Emerging evidence suggests that the lack of PPARα enhances hepatic steatosis and inflammation in Ppara-null mice when fed a high-fat diet (HFD). Thus, the aim of this study was to determine whether Ppara-null mice are more susceptible to nonalcoholic steatohepatitis (NASH) than their wild-type (WT) counterparts following short-term feeding with a HFD. Age-matched male WT and Ppara-null mice were randomly assigned to consume ad libitum a standard Lieber-DeCarli liquid diet (STD) (35% energy from fat) or a HFD (71% energy from fat) for 3 wk.
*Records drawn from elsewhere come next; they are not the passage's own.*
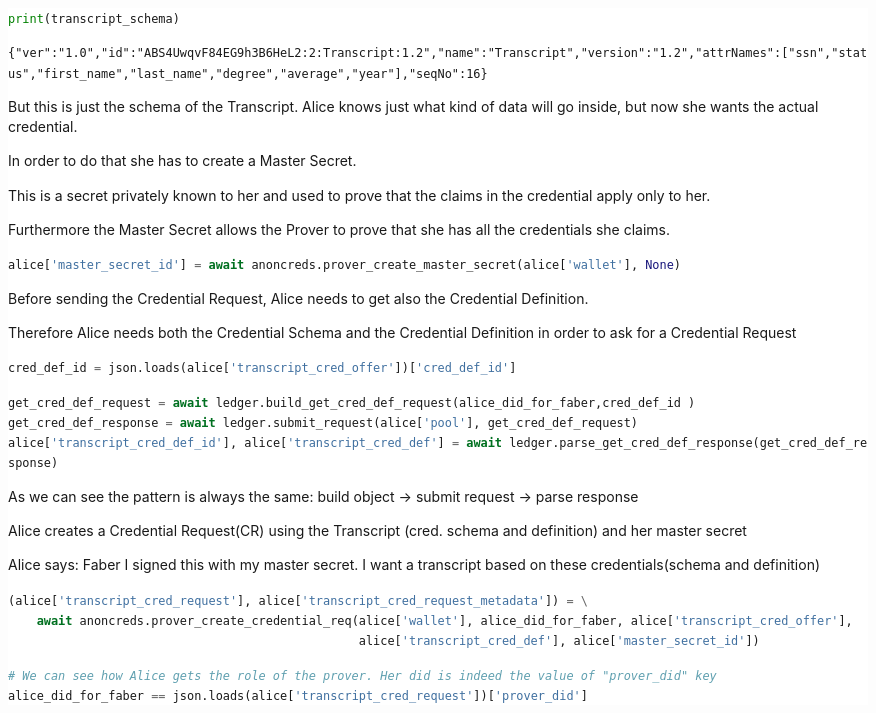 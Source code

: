 
```python
print(transcript_schema)
```

    {"ver":"1.0","id":"ABS4UwqvF84EG9h3B6HeL2:2:Transcript:1.2","name":"Transcript","version":"1.2","attrNames":["ssn","status","first_name","last_name","degree","average","year"],"seqNo":16}


But this is just the schema of the Transcript. Alice knows just what kind of data will go inside, but now she wants the actual credential.

In order to do that she has to create a Master Secret.

This is a secret privately known to her and used to prove that the claims in the credential apply only to her.

Furthermore the Master Secret allows the Prover to prove that she has all the credentials she claims.



```python
alice['master_secret_id'] = await anoncreds.prover_create_master_secret(alice['wallet'], None)
```

Before sending the Credential Request, Alice needs to get also the Credential Definition.

Therefore Alice needs both the Credential Schema and the Credential Definition in order to ask for a Credential Request


```python
cred_def_id = json.loads(alice['transcript_cred_offer'])['cred_def_id']
```


```python
get_cred_def_request = await ledger.build_get_cred_def_request(alice_did_for_faber,cred_def_id )
get_cred_def_response = await ledger.submit_request(alice['pool'], get_cred_def_request)
alice['transcript_cred_def_id'], alice['transcript_cred_def'] = await ledger.parse_get_cred_def_response(get_cred_def_response)
```

As we can see the pattern is always the same: build object -> submit request -> parse response

Alice creates a Credential Request(CR) using the Transcript (cred. schema and definition) and her master secret

Alice says: Faber I signed this with my master secret. I want a transcript based on these credentials(schema and definition)


```python
(alice['transcript_cred_request'], alice['transcript_cred_request_metadata']) = \
    await anoncreds.prover_create_credential_req(alice['wallet'], alice_did_for_faber, alice['transcript_cred_offer'],
                                                 alice['transcript_cred_def'], alice['master_secret_id'])
```


```python
# We can see how Alice gets the role of the prover. Her did is indeed the value of "prover_did" key
alice_did_for_faber == json.loads(alice['transcript_cred_request'])['prover_did']
```
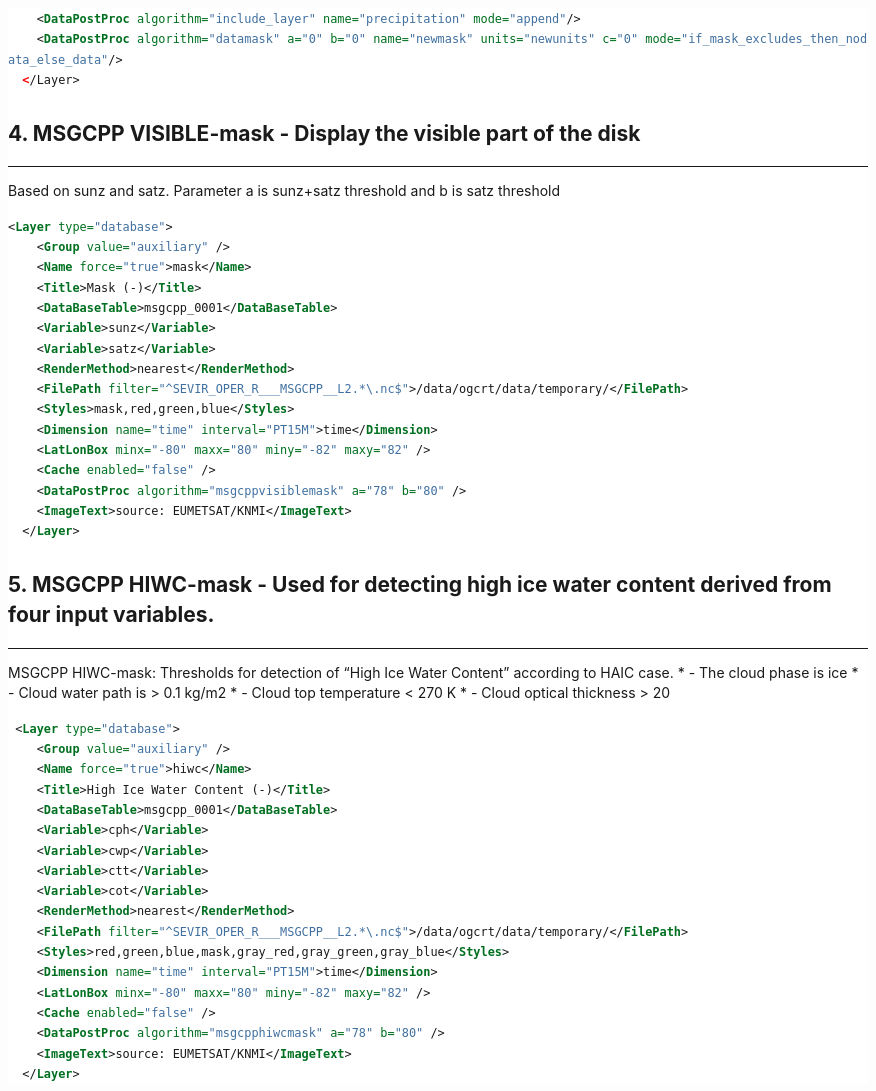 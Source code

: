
 ```xml
    <DataPostProc algorithm="include_layer" name="precipitation" mode="append"/>
    <DataPostProc algorithm="datamask" a="0" b="0" name="newmask" units="newunits" c="0" mode="if_mask_excludes_then_nodata_else_data"/>
  </Layer>
```

## 4. MSGCPP VISIBLE-mask - Display the visible part of the disk
-------------------------------------------------------------

Based on sunz and satz.
Parameter a is sunz+satz threshold and b is satz threshold

```xml
<Layer type="database">
    <Group value="auxiliary" />
    <Name force="true">mask</Name>
    <Title>Mask (-)</Title>
    <DataBaseTable>msgcpp_0001</DataBaseTable>
    <Variable>sunz</Variable>
    <Variable>satz</Variable>
    <RenderMethod>nearest</RenderMethod>
    <FilePath filter="^SEVIR_OPER_R___MSGCPP__L2.*\.nc$">/data/ogcrt/data/temporary/</FilePath>
    <Styles>mask,red,green,blue</Styles>
    <Dimension name="time" interval="PT15M">time</Dimension>
    <LatLonBox minx="-80" maxx="80" miny="-82" maxy="82" />
    <Cache enabled="false" />
    <DataPostProc algorithm="msgcppvisiblemask" a="78" b="80" />
    <ImageText>source: EUMETSAT/KNMI</ImageText>
  </Layer>
```

## 5. MSGCPP HIWC-mask - Used for detecting high ice water content derived from four input variables.
--------------------------------------------------------------------------------------------------

MSGCPP HIWC-mask: Thresholds for detection of “High Ice Water Content”
according to HAIC case.
\* - The cloud phase is ice
\* - Cloud water path is > 0.1 kg/m2
\* - Cloud top temperature < 270 K
\* - Cloud optical thickness > 20

```xml
 <Layer type="database">
    <Group value="auxiliary" />
    <Name force="true">hiwc</Name>
    <Title>High Ice Water Content (-)</Title>
    <DataBaseTable>msgcpp_0001</DataBaseTable>
    <Variable>cph</Variable>
    <Variable>cwp</Variable>
    <Variable>ctt</Variable>
    <Variable>cot</Variable>
    <RenderMethod>nearest</RenderMethod>
    <FilePath filter="^SEVIR_OPER_R___MSGCPP__L2.*\.nc$">/data/ogcrt/data/temporary/</FilePath>
    <Styles>red,green,blue,mask,gray_red,gray_green,gray_blue</Styles>
    <Dimension name="time" interval="PT15M">time</Dimension>
    <LatLonBox minx="-80" maxx="80" miny="-82" maxy="82" />
    <Cache enabled="false" />
    <DataPostProc algorithm="msgcpphiwcmask" a="78" b="80" />
    <ImageText>source: EUMETSAT/KNMI</ImageText>
  </Layer>
```

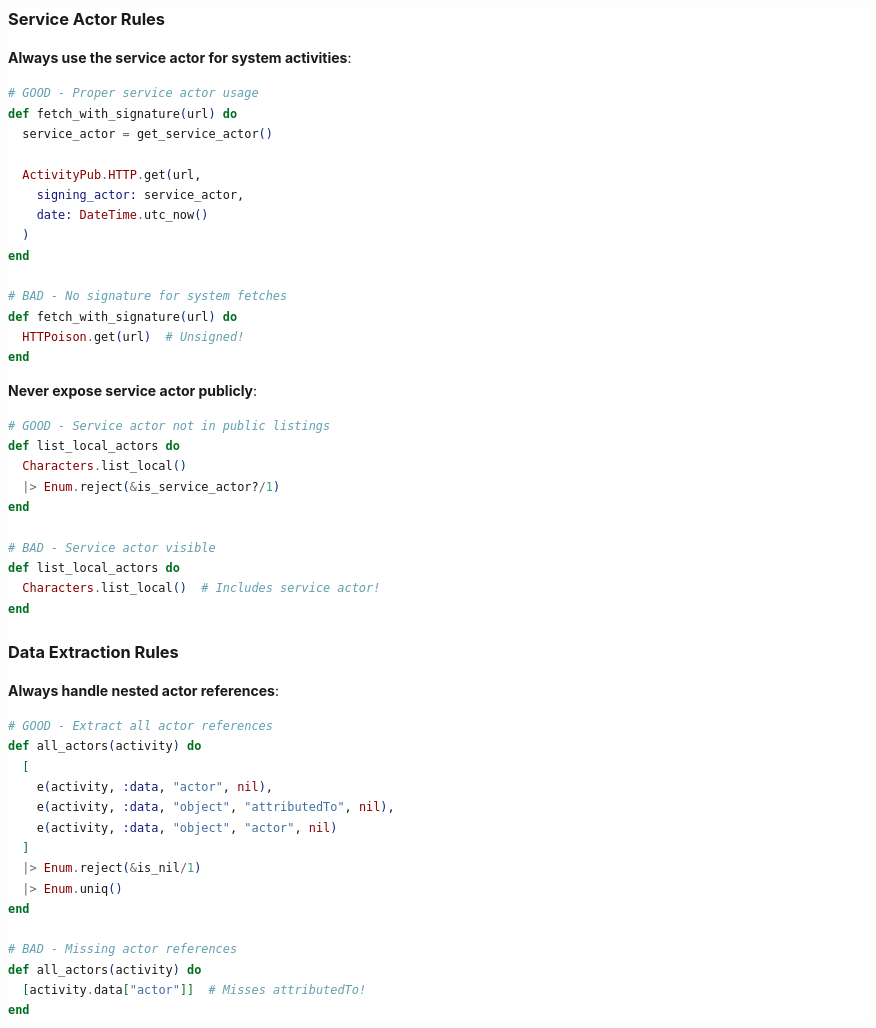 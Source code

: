 ### Service Actor Rules

**Always use the service actor for system activities**:

```elixir
# GOOD - Proper service actor usage
def fetch_with_signature(url) do
  service_actor = get_service_actor()
  
  ActivityPub.HTTP.get(url,
    signing_actor: service_actor,
    date: DateTime.utc_now()
  )
end

# BAD - No signature for system fetches
def fetch_with_signature(url) do
  HTTPoison.get(url)  # Unsigned!
end
```

**Never expose service actor publicly**:

```elixir
# GOOD - Service actor not in public listings
def list_local_actors do
  Characters.list_local()
  |> Enum.reject(&is_service_actor?/1)
end

# BAD - Service actor visible
def list_local_actors do
  Characters.list_local()  # Includes service actor!
end
```

### Data Extraction Rules

**Always handle nested actor references**:

```elixir
# GOOD - Extract all actor references
def all_actors(activity) do
  [
    e(activity, :data, "actor", nil),
    e(activity, :data, "object", "attributedTo", nil),
    e(activity, :data, "object", "actor", nil)
  ]
  |> Enum.reject(&is_nil/1)
  |> Enum.uniq()
end

# BAD - Missing actor references
def all_actors(activity) do
  [activity.data["actor"]]  # Misses attributedTo!
end
```
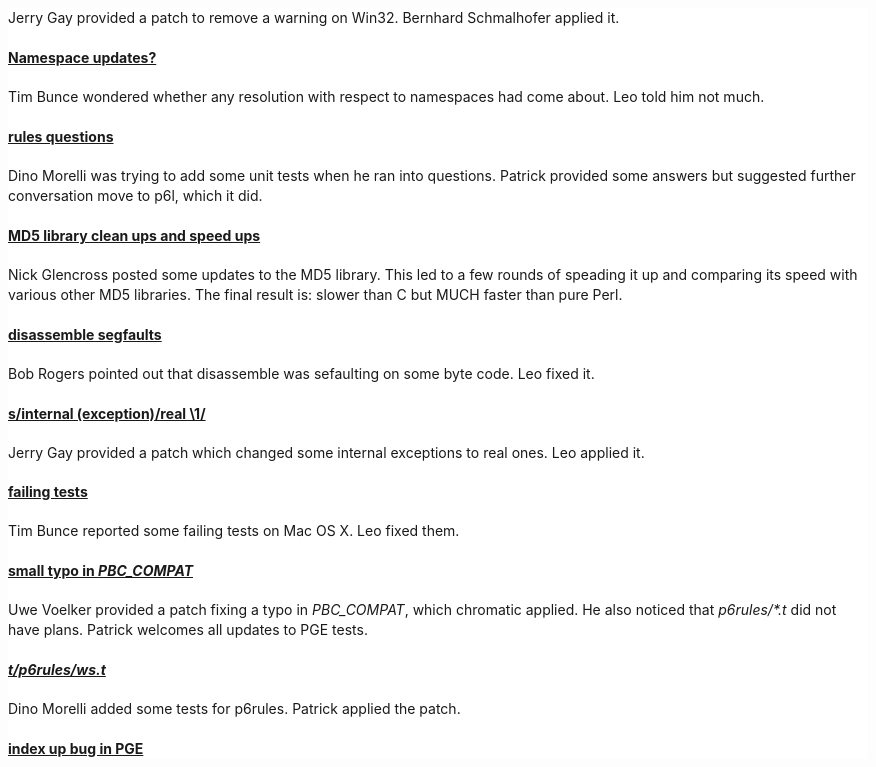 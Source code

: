 Jerry Gay provided a patch to remove a warning on Win32. Bernhard Schmalhofer applied it.

#### [Namespace updates?](http://groups-beta.google.com/group/perl.perl6.internals/browse_frm/thread/8fbcda0e4fea46bc/989bedc1fe123bba#989bedc1fe123bba)

Tim Bunce wondered whether any resolution with respect to namespaces had come about. Leo told him not much.

#### [rules questions](http://groups-beta.google.com/group/perl.perl6.internals/browse_frm/thread/1987b48227865162/dc17602c62d57779#dc17602c62d57779)

Dino Morelli was trying to add some unit tests when he ran into questions. Patrick provided some answers but suggested further conversation move to p6l, which it did.

#### [MD5 library clean ups and speed ups](http://groups-beta.google.com/group/perl.perl6.internals/browse_frm/thread/84537d46ad68aec8/7c7b42dbc44b14eb#7c7b42dbc44b14eb)

Nick Glencross posted some updates to the MD5 library. This led to a few rounds of speading it up and comparing its speed with various other MD5 libraries. The final result is: slower than C but MUCH faster than pure Perl.

#### [disassemble segfaults](http://groups-beta.google.com/group/perl.perl6.internals/browse_frm/thread/d59c059249517f20/61b3155e3eaff442#61b3155e3eaff442)

Bob Rogers pointed out that disassemble was sefaulting on some byte code. Leo fixed it.

#### [s/internal (exception)/real \\1/](http://groups-beta.google.com/group/perl.perl6.internals/browse_frm/thread/2d8e4d3646a48533/373a611f6b34a423#373a611f6b34a423)

Jerry Gay provided a patch which changed some internal exceptions to real ones. Leo applied it.

#### [failing tests](http://groups-beta.google.com/group/perl.perl6.internals/browse_frm/thread/fd25e1240fc31a36/c6ff787f1079c944#c6ff787f1079c944)

Tim Bunce reported some failing tests on Mac OS X. Leo fixed them.

#### [small typo in *PBC\_COMPAT*](http://groups-beta.google.com/group/perl.perl6.internals/browse_frm/thread/5f95d1a73976ef8f/a73dd18bfb03a1ba#a73dd18bfb03a1ba)

Uwe Voelker provided a patch fixing a typo in *PBC\_COMPAT*, which chromatic applied. He also noticed that *p6rules/\*.t* did not have plans. Patrick welcomes all updates to PGE tests.

#### [*t/p6rules/ws.t*](http://groups-beta.google.com/group/perl.perl6.internals/browse_frm/thread/43fbda5c0bca516d/e25f37048470ebac#e25f37048470ebac)

Dino Morelli added some tests for p6rules. Patrick applied the patch.

#### [index up bug in PGE](http://groups-beta.google.com/group/perl.perl6.internals/browse_frm/thread/b8ff7a2c541316df/46f720060661402f#46f720060661402f)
Liver histology, plasma transaminase levels, and indicators of oxidative/nitrosative stress and inflammatory cytokines were evaluated in all groups. Levels of lobular inflammation and the NASH activity score were greater in HFD-exposed Ppara-null mice than in the other 3 groups. Biochemical analysis revealed elevated levels of ethanol-inducible cytochrome P450 2E1 and TNFα accompanied by increased levels of malondialdehyde as well as oxidized and nitrated proteins in Ppara-null mice. Elevated oxidative stress and inflammation were associated with activation of c-Jun-N-terminal kinase and p38 kinase, resulting in increased hepatocyte apoptosis in Ppara-null mice fed a HFD. These results, with increased steatosis, oxidative stress, and inflammation observed in Ppara-null mice fed a HFD, demonstrate that inhibition of PPARα functions may increase susceptibility to high fat-induced NASH.

FIGURE 1

Liver histology of WT and Ppara-null mice fed STD or HFD for 3 wk (A–D). Hematoxylin and eosin stain shows intracellular lipid accumulation and inflammation (200×). The enclosed box in each panel shows the enlarged images (400×) and black arrows (D) indicate inflammatory foci. (E) Values are means ± SEM, n = 4 or 3 (WT STD). *Different from corresponding WT group, P = 0.05; +different from Null-STD, P = 0.05. A color version of this figure is available online as Supplemental Figure 2.

FIGURE 2

Mitochondrial thioase protein (A), densitometric levels (B), and catalytic activities (C) in livers of male WT and Ppara-null mice fed STD or HFD for 3 wk. The mitochondrial complex II protein was used to show equal protein loading. Values are means ± SEM, n = 4 or 3 (WT-STD). G, genotype.

FIGURE 3

Levels of CYP2E1 protein in cytoplasm (A) or mitochondria (C) in livers of male WT and Ppara-null mice fed STD or HFD for 3 wk. The densities measured by immunoblot analysis were normalized to GAPDH (B) and complex II subunit (D), respectively, and were plotted as a percentage of the value in WT-STD mice. Values are means ± SEM, n = 4 or 3 (WT-STD). G, genotype; D, diet.

FIGURE 4

Activation of JNK (A) or p38 kinase (C) in livers of WT and Ppara-null mice fed STD or HFD for 3 wk. Cytosolic proteins (100 μg/lane) were used to determine the activation of JNK and p38 kinase. The densities of immunoreactive bands were normalized to GAPDH (B,D) and plotted as a percentage of the levels in WT-STD mice. Significance levels are indicated for differences between genotypes (G). Values are means ± SEM, n = 4 or 3 (WT-STD). (D) Labeled means without a common letter differ, P < 0.05.

FIGURE 5

Levels of apoptotic hepatocytes (A-D) in livers of WT and Ppara-null mice fed STD or HFD for 3 wk. TUNEL-positive hepatocytes were identified by black arrows (D) and quantified (E) in 20 high-power fields (×400). Values are means ± SEM, n = 4 or 3 (WT-STD). *Different from the corresponding WT group, P = 0.05; +different from Null-STD, P = 0.05. A color version of this figure is available online as Supplemental Figure 3.

FIGURE 6

A proposed role of PPARα in the development of NAFLD/NASH. The early accumulation of intracellular lipids (first hit) followed by the increased oxidative stress and inflammatory cytokines (second hit), which can activate JNK and p38 kinase, contribute to NAFLD/NASH, and ultimately lead to apoptosis of hepatocytes.